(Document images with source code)
——————————

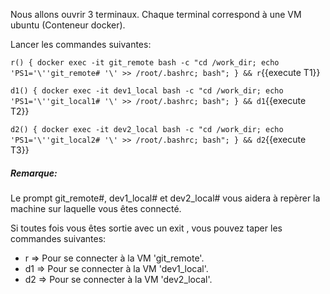 
Nous allons ouvrir 3 terminaux. Chaque terminal correspond à une VM ubuntu (Conteneur docker).

Lancer les commandes suivantes:

`r() { docker exec -it git_remote bash -c "cd /work_dir; echo 'PS1='\''git_remote# '\' >> /root/.bashrc; bash"; } && r`{{execute T1}}

`d1() { docker exec -it dev1_local bash -c "cd /work_dir; echo 'PS1='\''git_local1# '\' >> /root/.bashrc; bash"; } && d1`{{execute T2}}

`d2() { docker exec -it dev2_local bash -c "cd /work_dir; echo 'PS1='\''git_local2# '\' >> /root/.bashrc; bash"; } && d2`{{execute T3}}

##### _Remarque_:
Le prompt git_remote#, dev1_local# et dev2_local# vous aidera à repèrer la machine sur laquelle vous êtes connecté.

Si toutes fois vous êtes sortie avec un exit , vous pouvez taper les commandes suivantes:

- r  => Pour se connecter à la VM 'git_remote'.
- d1 => Pour se connecter à la VM 'dev1_local'.
- d2 => Pour se connecter à la VM 'dev2_local'.
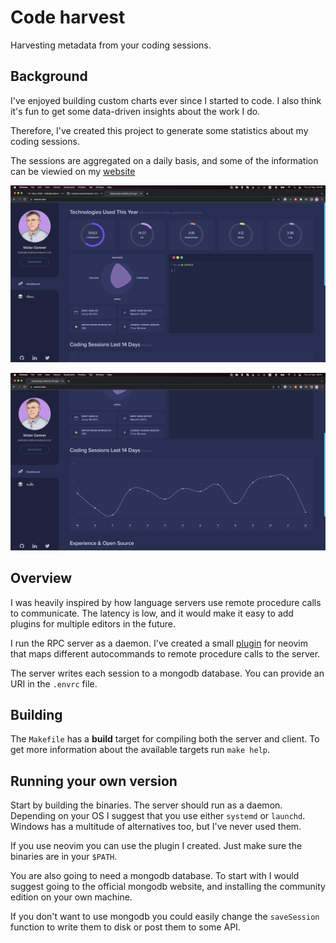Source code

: # Code harvest
Harvesting metadata from your coding sessions.

## Background
I've enjoyed building custom charts ever since I started to code. I also think
it's fun to get some data-driven insights about the work I do.

Therefore, I've created this project to generate some statistics about my
coding sessions.

The sessions are aggregated on a daily basis, and some of the information can be
viewied on my [website](https://conner.dev)

![Screenshot of website](./screenshots/website1.png)

![Screenshot of website](./screenshots/website2.png)

## Overview
I was heavily inspired by how language servers use remote procedure calls to
communicate. The latency is low, and it would make it easy to add plugins for
multiple editors in the future.

I run the RPC server as a daemon. I've created a small [plugin](https://github.com/creativecreature/vim-code-harvest) for neovim that
maps different autocommands to remote procedure calls to the server.

The server writes each session to a mongodb database. You can provide an URI in
the `.envrc` file.

## Building
The `Makefile` has a **build** target for compiling both the server and client.
To get more information about the available targets run `make help`.

## Running your own version
Start by building the binaries. The server should run as a daemon. Depending on
your OS I suggest that you use either `systemd` or `launchd`. Windows has a
multitude of alternatives too, but I've never used them.

If you use neovim you can use the plugin I created. Just make sure the binaries
are in your `$PATH`.

You are also going to need a mongodb database. To start with I would suggest
going to the official mongodb website, and installing the community edition on
your own machine.

If you don't want to use mongodb you could easily change the `saveSession`
function to write them to disk or post them to some API.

——————————

--- What you have to do ---
If a line in the records contains the string "database", copy it out.

--- Reply to the exercise ---
The server writes each session to a mongodb database. You can provide an URI in
You are also going to need a mongodb database. To start with I would suggest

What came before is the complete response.